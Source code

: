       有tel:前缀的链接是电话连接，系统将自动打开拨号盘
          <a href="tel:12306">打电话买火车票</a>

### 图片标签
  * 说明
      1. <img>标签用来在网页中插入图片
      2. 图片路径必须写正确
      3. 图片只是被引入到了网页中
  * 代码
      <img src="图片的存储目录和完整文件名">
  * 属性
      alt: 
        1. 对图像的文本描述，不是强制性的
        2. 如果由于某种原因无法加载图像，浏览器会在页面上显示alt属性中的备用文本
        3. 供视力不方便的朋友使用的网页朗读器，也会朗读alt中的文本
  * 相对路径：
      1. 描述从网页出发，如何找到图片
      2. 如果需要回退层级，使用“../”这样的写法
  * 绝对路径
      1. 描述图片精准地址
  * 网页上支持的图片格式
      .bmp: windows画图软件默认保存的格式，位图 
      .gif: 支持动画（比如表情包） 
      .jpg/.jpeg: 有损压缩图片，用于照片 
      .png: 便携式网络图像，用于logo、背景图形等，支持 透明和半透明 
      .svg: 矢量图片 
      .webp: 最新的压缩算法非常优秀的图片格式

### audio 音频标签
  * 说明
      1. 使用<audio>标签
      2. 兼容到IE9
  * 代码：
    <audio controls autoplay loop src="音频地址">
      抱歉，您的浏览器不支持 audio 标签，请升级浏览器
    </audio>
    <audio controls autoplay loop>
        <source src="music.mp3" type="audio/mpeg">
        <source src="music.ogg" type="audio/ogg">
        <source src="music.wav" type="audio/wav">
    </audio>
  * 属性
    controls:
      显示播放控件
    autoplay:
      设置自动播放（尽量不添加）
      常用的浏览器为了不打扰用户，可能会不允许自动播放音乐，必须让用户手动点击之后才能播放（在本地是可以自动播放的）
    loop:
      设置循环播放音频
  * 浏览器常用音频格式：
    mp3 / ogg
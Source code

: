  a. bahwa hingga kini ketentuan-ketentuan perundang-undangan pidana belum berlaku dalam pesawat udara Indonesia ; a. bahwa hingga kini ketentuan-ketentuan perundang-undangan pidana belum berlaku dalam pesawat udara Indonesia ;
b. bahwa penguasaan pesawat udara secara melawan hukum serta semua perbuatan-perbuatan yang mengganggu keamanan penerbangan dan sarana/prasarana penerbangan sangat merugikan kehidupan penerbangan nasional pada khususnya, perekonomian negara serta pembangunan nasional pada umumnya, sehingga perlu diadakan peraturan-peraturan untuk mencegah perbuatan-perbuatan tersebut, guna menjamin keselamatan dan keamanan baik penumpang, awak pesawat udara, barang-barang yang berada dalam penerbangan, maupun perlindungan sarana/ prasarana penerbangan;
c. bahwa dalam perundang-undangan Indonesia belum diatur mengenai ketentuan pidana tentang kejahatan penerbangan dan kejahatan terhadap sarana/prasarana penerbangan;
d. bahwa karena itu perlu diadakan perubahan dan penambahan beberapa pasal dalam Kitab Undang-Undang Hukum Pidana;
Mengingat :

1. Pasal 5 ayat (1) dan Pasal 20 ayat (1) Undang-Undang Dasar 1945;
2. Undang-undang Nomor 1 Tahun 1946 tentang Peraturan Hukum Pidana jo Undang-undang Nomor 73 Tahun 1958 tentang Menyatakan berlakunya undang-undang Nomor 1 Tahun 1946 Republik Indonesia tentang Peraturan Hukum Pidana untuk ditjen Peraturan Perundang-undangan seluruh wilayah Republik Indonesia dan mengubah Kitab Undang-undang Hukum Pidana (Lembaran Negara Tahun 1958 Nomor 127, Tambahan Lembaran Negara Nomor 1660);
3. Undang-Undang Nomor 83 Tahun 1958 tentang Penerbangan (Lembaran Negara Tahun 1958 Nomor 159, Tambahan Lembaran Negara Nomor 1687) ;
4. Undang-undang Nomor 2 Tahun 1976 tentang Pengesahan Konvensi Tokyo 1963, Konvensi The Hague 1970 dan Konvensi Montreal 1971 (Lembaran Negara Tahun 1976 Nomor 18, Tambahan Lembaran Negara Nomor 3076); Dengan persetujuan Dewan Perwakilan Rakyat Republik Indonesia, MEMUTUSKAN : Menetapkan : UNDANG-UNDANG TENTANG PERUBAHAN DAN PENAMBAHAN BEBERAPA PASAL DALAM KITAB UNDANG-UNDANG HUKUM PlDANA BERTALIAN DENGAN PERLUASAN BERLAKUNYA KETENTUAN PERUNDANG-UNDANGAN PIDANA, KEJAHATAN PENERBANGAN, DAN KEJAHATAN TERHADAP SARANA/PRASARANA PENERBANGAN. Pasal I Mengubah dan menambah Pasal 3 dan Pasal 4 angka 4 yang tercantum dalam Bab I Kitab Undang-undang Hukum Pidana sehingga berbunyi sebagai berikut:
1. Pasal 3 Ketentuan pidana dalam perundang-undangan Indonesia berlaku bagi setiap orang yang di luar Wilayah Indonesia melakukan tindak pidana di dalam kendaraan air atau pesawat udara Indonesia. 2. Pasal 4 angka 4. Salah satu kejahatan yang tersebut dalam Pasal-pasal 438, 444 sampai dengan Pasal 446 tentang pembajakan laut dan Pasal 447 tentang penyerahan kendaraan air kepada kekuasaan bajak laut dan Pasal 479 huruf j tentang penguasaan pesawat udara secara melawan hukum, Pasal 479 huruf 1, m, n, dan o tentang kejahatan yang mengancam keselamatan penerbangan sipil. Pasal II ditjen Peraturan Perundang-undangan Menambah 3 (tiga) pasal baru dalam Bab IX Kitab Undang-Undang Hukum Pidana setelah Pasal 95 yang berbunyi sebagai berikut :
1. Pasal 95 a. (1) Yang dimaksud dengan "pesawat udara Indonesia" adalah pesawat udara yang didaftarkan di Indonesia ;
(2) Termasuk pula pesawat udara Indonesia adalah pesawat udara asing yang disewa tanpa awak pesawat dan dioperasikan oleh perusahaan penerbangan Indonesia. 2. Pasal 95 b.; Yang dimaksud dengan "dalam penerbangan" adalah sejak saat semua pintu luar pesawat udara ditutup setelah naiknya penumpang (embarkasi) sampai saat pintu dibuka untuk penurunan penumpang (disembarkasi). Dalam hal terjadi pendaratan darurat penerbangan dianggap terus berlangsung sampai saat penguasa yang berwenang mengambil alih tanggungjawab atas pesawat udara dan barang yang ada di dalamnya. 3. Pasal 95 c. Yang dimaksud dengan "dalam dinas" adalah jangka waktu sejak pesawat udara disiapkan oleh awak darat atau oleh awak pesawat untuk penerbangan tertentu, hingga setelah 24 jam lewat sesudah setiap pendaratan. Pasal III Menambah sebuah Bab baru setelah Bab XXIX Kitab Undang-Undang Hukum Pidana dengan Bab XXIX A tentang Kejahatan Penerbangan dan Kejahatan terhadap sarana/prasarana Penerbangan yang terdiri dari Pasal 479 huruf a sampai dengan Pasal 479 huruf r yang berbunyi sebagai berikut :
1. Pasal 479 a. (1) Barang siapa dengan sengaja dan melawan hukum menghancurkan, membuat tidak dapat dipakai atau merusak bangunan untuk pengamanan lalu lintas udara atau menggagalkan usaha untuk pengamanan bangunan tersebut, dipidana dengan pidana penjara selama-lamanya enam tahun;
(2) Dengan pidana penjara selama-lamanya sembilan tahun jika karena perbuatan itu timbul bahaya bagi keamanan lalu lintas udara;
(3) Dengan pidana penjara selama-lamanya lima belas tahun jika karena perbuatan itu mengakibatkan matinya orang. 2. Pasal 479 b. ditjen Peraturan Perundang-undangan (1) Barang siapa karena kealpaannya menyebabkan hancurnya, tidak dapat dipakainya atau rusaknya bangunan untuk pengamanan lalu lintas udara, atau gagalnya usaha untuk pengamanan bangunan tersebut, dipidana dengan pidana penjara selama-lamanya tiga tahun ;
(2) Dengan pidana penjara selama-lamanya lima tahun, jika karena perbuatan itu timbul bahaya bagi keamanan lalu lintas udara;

━━━━━━━━━━━━━━━━

• _PROMPT_:
Word for word, restate the lines of the listing above starting at the line with "常用的浏览器为了不打扰用户，" and ending at the line with "3. Undang-Undang Nomor", and nothing outside them.

• _RESPONSE FOR THIS EXERCISE_:
      常用的浏览器为了不打扰用户，可能会不允许自动播放音乐，必须让用户手动点击之后才能播放（在本地是可以自动播放的）
    loop:
      设置循环播放音频
  * 浏览器常用音频格式：
    mp3 / ogg
Source code

:  a. bahwa hingga kini ketentuan-ketentuan perundang-undangan pidana belum berlaku dalam pesawat udara Indonesia ; a. bahwa hingga kini ketentuan-ketentuan perundang-undangan pidana belum berlaku dalam pesawat udara Indonesia ;
b. bahwa penguasaan pesawat udara secara melawan hukum serta semua perbuatan-perbuatan yang mengganggu keamanan penerbangan dan sarana/prasarana penerbangan sangat merugikan kehidupan penerbangan nasional pada khususnya, perekonomian negara serta pembangunan nasional pada umumnya, sehingga perlu diadakan peraturan-peraturan untuk mencegah perbuatan-perbuatan tersebut, guna menjamin keselamatan dan keamanan baik penumpang, awak pesawat udara, barang-barang yang berada dalam penerbangan, maupun perlindungan sarana/ prasarana penerbangan;
c. bahwa dalam perundang-undangan Indonesia belum diatur mengenai ketentuan pidana tentang kejahatan penerbangan dan kejahatan terhadap sarana/prasarana penerbangan;
d. bahwa karena itu perlu diadakan perubahan dan penambahan beberapa pasal dalam Kitab Undang-Undang Hukum Pidana;
Mengingat :

1. Pasal 5 ayat (1) dan Pasal 20 ayat (1) Undang-Undang Dasar 1945;
2. Undang-undang Nomor 1 Tahun 1946 tentang Peraturan Hukum Pidana jo Undang-undang Nomor 73 Tahun 1958 tentang Menyatakan berlakunya undang-undang Nomor 1 Tahun 1946 Republik Indonesia tentang Peraturan Hukum Pidana untuk ditjen Peraturan Perundang-undangan seluruh wilayah Republik Indonesia dan mengubah Kitab Undang-undang Hukum Pidana (Lembaran Negara Tahun 1958 Nomor 127, Tambahan Lembaran Negara Nomor 1660);
3. Undang-Undang Nomor 83 Tahun 1958 tentang Penerbangan (Lembaran Negara Tahun 1958 Nomor 159, Tambahan Lembaran Negara Nomor 1687) ;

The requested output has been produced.